The answer must be a word-for-word copy of the records below, with every picture left out.

Dataset entries:
+++

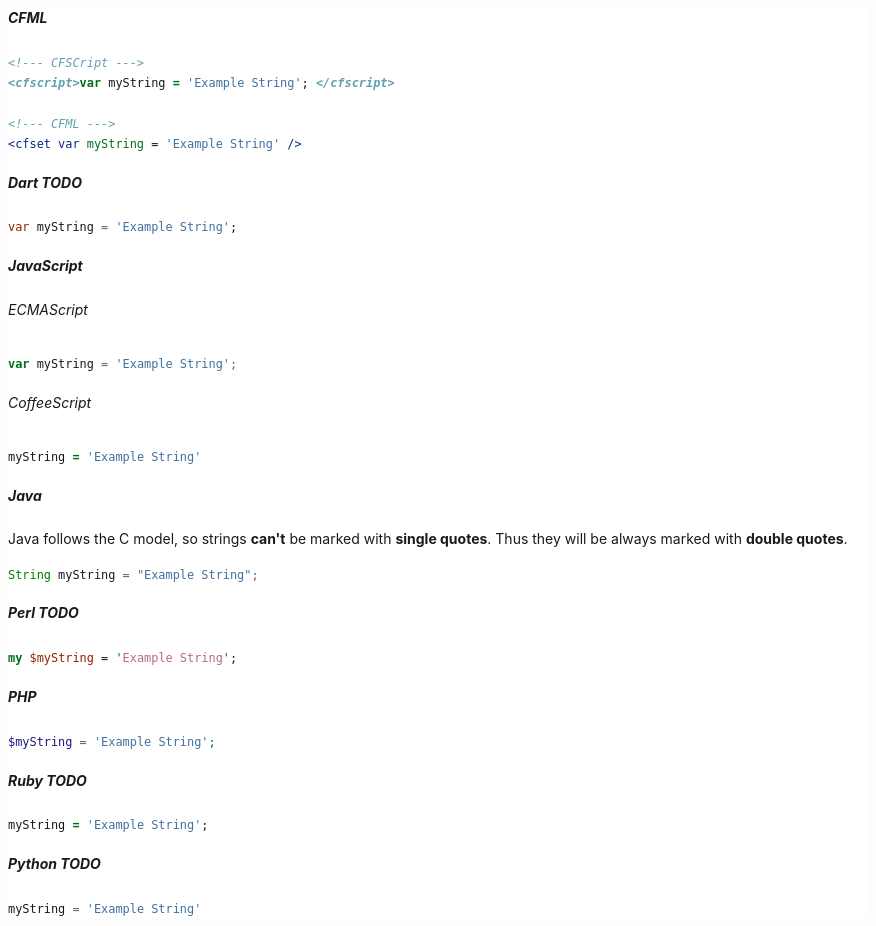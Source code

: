 ##### CFML

```cfml
<!--- CFSCript --->
<cfscript>var myString = 'Example String'; </cfscript>

<!--- CFML --->
<cfset var myString = 'Example String' />
```

#####  Dart TODO

```dart
var myString = 'Example String';
```

##### JavaScript

###### ECMAScript
```javascript
var myString = 'Example String';
```

###### CoffeeScript
```coffeescript
myString = 'Example String'
```

##### Java

Java follows the C model, so strings **can't** be marked with **single quotes**. Thus they will be always marked with
**double quotes**.

```java
String myString = "Example String";
```

#####  Perl TODO
```perl
my $myString = 'Example String';
```

##### PHP

```php
$myString = 'Example String';
```

##### Ruby TODO

```ruby
myString = 'Example String';
```

##### Python TODO

```python
myString = 'Example String'
```
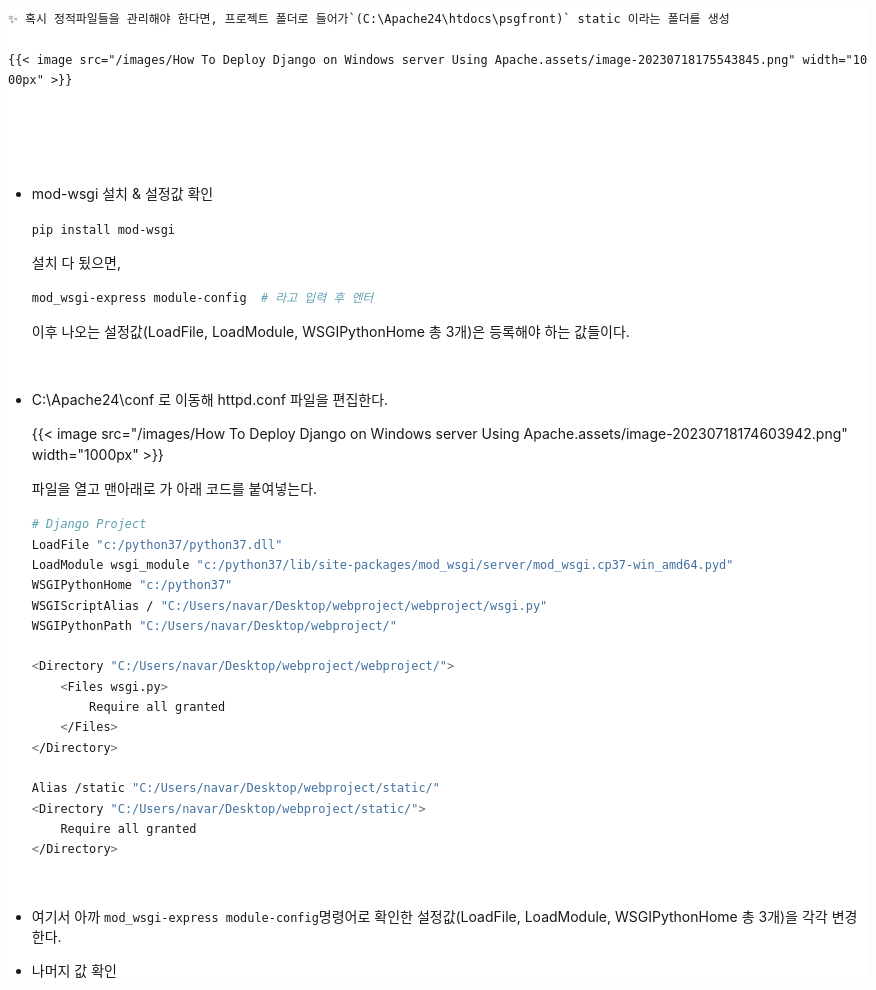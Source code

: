     ✨ 혹시 정적파일들을 관리해야 한다면, 프로젝트 폴더로 들어가`(C:\Apache24\htdocs\psgfront)` static 이라는 폴더를 생성

    {{< image src="/images/How To Deploy Django on Windows server Using Apache.assets/image-20230718175543845.png" width="1000px" >}} 

    ​	

    ​	

  - mod-wsgi 설치 & 설정값 확인

    ```bash
    pip install mod-wsgi
    ```

    설치 다 됬으면,

    ```bash
    mod_wsgi-express module-config  # 라고 입력 후 엔터
    ```

    이후 나오는 설정값(LoadFile, LoadModule, WSGIPythonHome 총 3개)은 등록해야 하는 값들이다. 

    ​	

- C:\Apache24\conf 로 이동해 httpd.conf 파일을 편집한다.

  {{< image src="/images/How To Deploy Django on Windows server Using Apache.assets/image-20230718174603942.png" width="1000px" >}} 

  파일을 열고 맨아래로 가 아래 코드를 붙여넣는다. 

  ```bash
  # Django Project
  LoadFile "c:/python37/python37.dll"
  LoadModule wsgi_module "c:/python37/lib/site-packages/mod_wsgi/server/mod_wsgi.cp37-win_amd64.pyd"
  WSGIPythonHome "c:/python37"
  WSGIScriptAlias / "C:/Users/navar/Desktop/webproject/webproject/wsgi.py"
  WSGIPythonPath "C:/Users/navar/Desktop/webproject/"
  
  <Directory "C:/Users/navar/Desktop/webproject/webproject/">
      <Files wsgi.py>
          Require all granted
      </Files>
  </Directory>
  
  Alias /static "C:/Users/navar/Desktop/webproject/static/"
  <Directory "C:/Users/navar/Desktop/webproject/static/">
      Require all granted
  </Directory>
  ```

  ​	

- 여기서 아까  `mod_wsgi-express module-config`명령어로 확인한 설정값(LoadFile, LoadModule, WSGIPythonHome 총 3개)을 각각 변경한다.

- 나머지 값 확인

+++

#### RESPONSE TO THIS EXERCISE
Source code

: ##### CFML

```cfml
<!--- CFSCript --->
<cfscript>var myString = 'Example String'; </cfscript>

<!--- CFML --->
<cfset var myString = 'Example String' />
```

#####  Dart TODO

```dart
var myString = 'Example String';
```

##### JavaScript

###### ECMAScript
```javascript
var myString = 'Example String';
```

###### CoffeeScript
```coffeescript
myString = 'Example String'
```

##### Java

Java follows the C model, so strings **can't** be marked with **single quotes**. Thus they will be always marked with
**double quotes**.

```java
String myString = "Example String";
```

#####  Perl TODO
```perl
my $myString = 'Example String';
```

##### PHP

```php
$myString = 'Example String';
```

##### Ruby TODO

```ruby
myString = 'Example String';
```

##### Python TODO

```python
myString = 'Example String'
```
Source code

:     ✨ 혹시 정적파일들을 관리해야 한다면, 프로젝트 폴더로 들어가`(C:\Apache24\htdocs\psgfront)` static 이라는 폴더를 생성

    {{< image src="/images/How To Deploy Django on Windows server Using Apache.assets/image-20230718175543845.png" width="1000px" >}} 

    ​	

    ​	

  - mod-wsgi 설치 & 설정값 확인

    ```bash
    pip install mod-wsgi
    ```

    설치 다 됬으면,

    ```bash
    mod_wsgi-express module-config  # 라고 입력 후 엔터
    ```

    이후 나오는 설정값(LoadFile, LoadModule, WSGIPythonHome 총 3개)은 등록해야 하는 값들이다. 

    ​	

- C:\Apache24\conf 로 이동해 httpd.conf 파일을 편집한다.

  {{< image src="/images/How To Deploy Django on Windows server Using Apache.assets/image-20230718174603942.png" width="1000px" >}} 

  파일을 열고 맨아래로 가 아래 코드를 붙여넣는다. 

  ```bash
  # Django Project
  LoadFile "c:/python37/python37.dll"
  LoadModule wsgi_module "c:/python37/lib/site-packages/mod_wsgi/server/mod_wsgi.cp37-win_amd64.pyd"
  WSGIPythonHome "c:/python37"
  WSGIScriptAlias / "C:/Users/navar/Desktop/webproject/webproject/wsgi.py"
  WSGIPythonPath "C:/Users/navar/Desktop/webproject/"
  
  <Directory "C:/Users/navar/Desktop/webproject/webproject/">
      <Files wsgi.py>
          Require all granted
      </Files>
  </Directory>
  
  Alias /static "C:/Users/navar/Desktop/webproject/static/"
  <Directory "C:/Users/navar/Desktop/webproject/static/">
      Require all granted
  </Directory>
  ```

  ​	

- 여기서 아까  `mod_wsgi-express module-config`명령어로 확인한 설정값(LoadFile, LoadModule, WSGIPythonHome 총 3개)을 각각 변경한다.

- 나머지 값 확인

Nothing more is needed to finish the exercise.